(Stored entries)
* * * * * * * * *
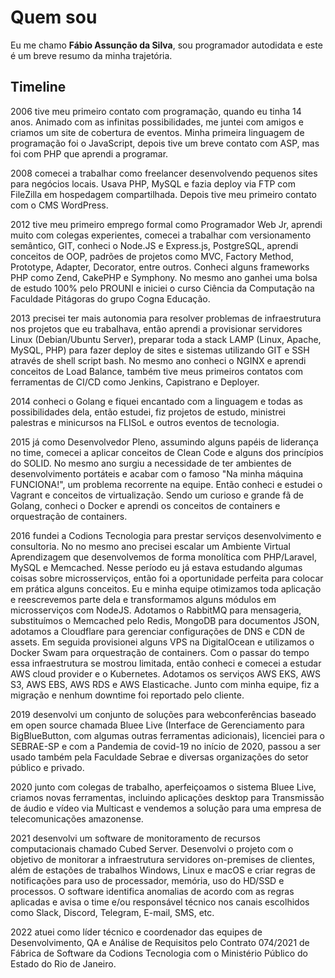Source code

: # Quem sou
Eu me chamo **Fábio Assunção da Silva**, sou programador autodidata e este é um breve resumo da minha trajetória.

## Timeline

2006 tive meu primeiro contato com programação, quando eu tinha 14 anos. Animado com as infinitas possibilidades, me juntei com amigos e criamos um site de cobertura de eventos. Minha primeira linguagem de programação foi o JavaScript, depois tive um breve contato com ASP, mas foi com PHP que aprendi a programar.

2008 comecei a trabalhar como freelancer desenvolvendo pequenos sites para negócios locais. Usava PHP, MySQL e fazia deploy via FTP com FileZilla em hospedagem compartilhada. Depois tive meu primeiro contato com o CMS WordPress.

2012 tive meu primeiro emprego formal como Programador Web Jr, aprendi muito com colegas experientes, comecei a trabalhar com versionamento semântico, GIT, conheci o Node.JS e Express.js, PostgreSQL, aprendi conceitos de OOP, padrões de projetos como MVC, Factory Method, Prototype, Adapter, Decorator, entre outros. Conheci alguns frameworks PHP como Zend, CakePHP e Symphony. No mesmo ano ganhei uma bolsa de estudo 100% pelo PROUNI e iniciei o curso Ciência da Computação na Faculdade Pitágoras do grupo Cogna Educação.

2013 precisei ter mais autonomia para resolver problemas de infraestrutura nos projetos que eu trabalhava, então aprendi a provisionar servidores Linux (Debian/Ubuntu Server), preparar toda a stack LAMP (Linux, Apache, MySQL, PHP) para fazer deploy de sites e sistemas utilizando GIT e SSH através de shell script bash. No mesmo ano conheci o NGINX e aprendi conceitos de Load Balance, também tive meus primeiros contatos com ferramentas de CI/CD como Jenkins, Capistrano e Deployer.

2014 conheci o Golang e fiquei encantado com a linguagem e todas as possibilidades dela, então estudei, fiz projetos de estudo, ministrei palestras e minicursos na FLISoL e outros eventos de tecnologia.

2015 já como Desenvolvedor Pleno, assumindo alguns papéis de liderança no time, comecei a aplicar conceitos de Clean Code e alguns dos princípios do SOLID. No mesmo ano surgiu a necessidade de ter ambientes de desenvolvimento portáteis e acabar com o famoso "Na minha máquina FUNCIONA!", um problema recorrente na equipe. Então conheci e estudei o Vagrant e conceitos de virtualização. Sendo um curioso e grande fã de Golang, conheci o Docker e aprendi os conceitos de containers e orquestração de containers.

2016 fundei a Codions Tecnologia para prestar serviços desenvolvimento e consultoria. No no mesmo ano precisei escalar um Ambiente Virtual Aprendizagem que desenvolvemos de forma monolítica com PHP/Laravel, MySQL e Memcached. Nesse período eu já estava estudando algumas coisas sobre microsserviços, então foi a oportunidade perfeita para colocar em prática alguns conceitos. Eu e minha equipe otimizamos toda aplicação e reescrevemos parte dela e transformamos alguns módulos em microsserviços com NodeJS. Adotamos o RabbitMQ para mensageria, substituímos o Memcached pelo Redis, MongoDB para documentos JSON, adotamos a Cloudflare para gerenciar configurações de DNS e CDN de assets. Em seguida provisionei alguns VPS na DigitalOcean e utilizamos o Docker Swam para orquestração de containers. Com o passar do tempo essa infraestrutura se mostrou limitada, então conheci e comecei a estudar AWS cloud provider e o Kubernetes. Adotamos os serviços AWS EKS, AWS S3, AWS EBS, AWS RDS e AWS Elasticache. Junto com minha equipe, fiz a migração e nenhum downtime foi reportado pelo cliente.

2019 desenvolvi um conjunto de soluções para webconferências baseado em open source chamada Bluee Live (Interface de Gerenciamento para BigBlueButton, com algumas outras ferramentas adicionais), licenciei para o SEBRAE-SP e com a Pandemia de covid-19 no início de 2020, passou a ser usado também pela Faculdade Sebrae e diversas organizações do setor público e privado.

2020 junto com colegas de trabalho, aperfeiçoamos o sistema Bluee Live, criamos novas ferramentas, incluindo aplicações desktop para Transmissão de áudio e vídeo via Multicast e vendemos a solução para uma empresa de telecomunicações amazonense.

2021 desenvolvi um software de monitoramento de recursos computacionais chamado Cubed Server. Desenvolvi o projeto com o objetivo de monitorar a infraestrutura servidores on-premises de clientes, além de estações de trabalhos Windows, Linux e macOS e criar regras de notificações para uso de processador, memória, uso do HD/SSD e processos. O software identifica anomalias de acordo com as regras aplicadas e avisa o time e/ou responsável técnico nos canais escolhidos como Slack, Discord, Telegram, E-mail, SMS, etc.

2022 atuei como líder técnico e coordenador das equipes de Desenvolvimento, QA e Análise de Requisitos pelo Contrato 074/2021 de Fábrica de Software da Codions Tecnologia com o Ministério Público do Estado do Rio de Janeiro.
* * * * * * * * *
YOUR OBJECTIVE :: Going through the records above line by line, transcribe each one exactly and skip any pictures.

RESPONSE ::
Source code

: # Quem sou
Eu me chamo **Fábio Assunção da Silva**, sou programador autodidata e este é um breve resumo da minha trajetória.

## Timeline

2006 tive meu primeiro contato com programação, quando eu tinha 14 anos. Animado com as infinitas possibilidades, me juntei com amigos e criamos um site de cobertura de eventos. Minha primeira linguagem de programação foi o JavaScript, depois tive um breve contato com ASP, mas foi com PHP que aprendi a programar.

2008 comecei a trabalhar como freelancer desenvolvendo pequenos sites para negócios locais. Usava PHP, MySQL e fazia deploy via FTP com FileZilla em hospedagem compartilhada. Depois tive meu primeiro contato com o CMS WordPress.

2012 tive meu primeiro emprego formal como Programador Web Jr, aprendi muito com colegas experientes, comecei a trabalhar com versionamento semântico, GIT, conheci o Node.JS e Express.js, PostgreSQL, aprendi conceitos de OOP, padrões de projetos como MVC, Factory Method, Prototype, Adapter, Decorator, entre outros. Conheci alguns frameworks PHP como Zend, CakePHP e Symphony. No mesmo ano ganhei uma bolsa de estudo 100% pelo PROUNI e iniciei o curso Ciência da Computação na Faculdade Pitágoras do grupo Cogna Educação.

2013 precisei ter mais autonomia para resolver problemas de infraestrutura nos projetos que eu trabalhava, então aprendi a provisionar servidores Linux (Debian/Ubuntu Server), preparar toda a stack LAMP (Linux, Apache, MySQL, PHP) para fazer deploy de sites e sistemas utilizando GIT e SSH através de shell script bash. No mesmo ano conheci o NGINX e aprendi conceitos de Load Balance, também tive meus primeiros contatos com ferramentas de CI/CD como Jenkins, Capistrano e Deployer.

2014 conheci o Golang e fiquei encantado com a linguagem e todas as possibilidades dela, então estudei, fiz projetos de estudo, ministrei palestras e minicursos na FLISoL e outros eventos de tecnologia.

2015 já como Desenvolvedor Pleno, assumindo alguns papéis de liderança no time, comecei a aplicar conceitos de Clean Code e alguns dos princípios do SOLID. No mesmo ano surgiu a necessidade de ter ambientes de desenvolvimento portáteis e acabar com o famoso "Na minha máquina FUNCIONA!", um problema recorrente na equipe. Então conheci e estudei o Vagrant e conceitos de virtualização. Sendo um curioso e grande fã de Golang, conheci o Docker e aprendi os conceitos de containers e orquestração de containers.

2016 fundei a Codions Tecnologia para prestar serviços desenvolvimento e consultoria. No no mesmo ano precisei escalar um Ambiente Virtual Aprendizagem que desenvolvemos de forma monolítica com PHP/Laravel, MySQL e Memcached. Nesse período eu já estava estudando algumas coisas sobre microsserviços, então foi a oportunidade perfeita para colocar em prática alguns conceitos. Eu e minha equipe otimizamos toda aplicação e reescrevemos parte dela e transformamos alguns módulos em microsserviços com NodeJS. Adotamos o RabbitMQ para mensageria, substituímos o Memcached pelo Redis, MongoDB para documentos JSON, adotamos a Cloudflare para gerenciar configurações de DNS e CDN de assets. Em seguida provisionei alguns VPS na DigitalOcean e utilizamos o Docker Swam para orquestração de containers. Com o passar do tempo essa infraestrutura se mostrou limitada, então conheci e comecei a estudar AWS cloud provider e o Kubernetes. Adotamos os serviços AWS EKS, AWS S3, AWS EBS, AWS RDS e AWS Elasticache. Junto com minha equipe, fiz a migração e nenhum downtime foi reportado pelo cliente.

2019 desenvolvi um conjunto de soluções para webconferências baseado em open source chamada Bluee Live (Interface de Gerenciamento para BigBlueButton, com algumas outras ferramentas adicionais), licenciei para o SEBRAE-SP e com a Pandemia de covid-19 no início de 2020, passou a ser usado também pela Faculdade Sebrae e diversas organizações do setor público e privado.

2020 junto com colegas de trabalho, aperfeiçoamos o sistema Bluee Live, criamos novas ferramentas, incluindo aplicações desktop para Transmissão de áudio e vídeo via Multicast e vendemos a solução para uma empresa de telecomunicações amazonense.

2021 desenvolvi um software de monitoramento de recursos computacionais chamado Cubed Server. Desenvolvi o projeto com o objetivo de monitorar a infraestrutura servidores on-premises de clientes, além de estações de trabalhos Windows, Linux e macOS e criar regras de notificações para uso de processador, memória, uso do HD/SSD e processos. O software identifica anomalias de acordo com as regras aplicadas e avisa o time e/ou responsável técnico nos canais escolhidos como Slack, Discord, Telegram, E-mail, SMS, etc.

2022 atuei como líder técnico e coordenador das equipes de Desenvolvimento, QA e Análise de Requisitos pelo Contrato 074/2021 de Fábrica de Software da Codions Tecnologia com o Ministério Público do Estado do Rio de Janeiro.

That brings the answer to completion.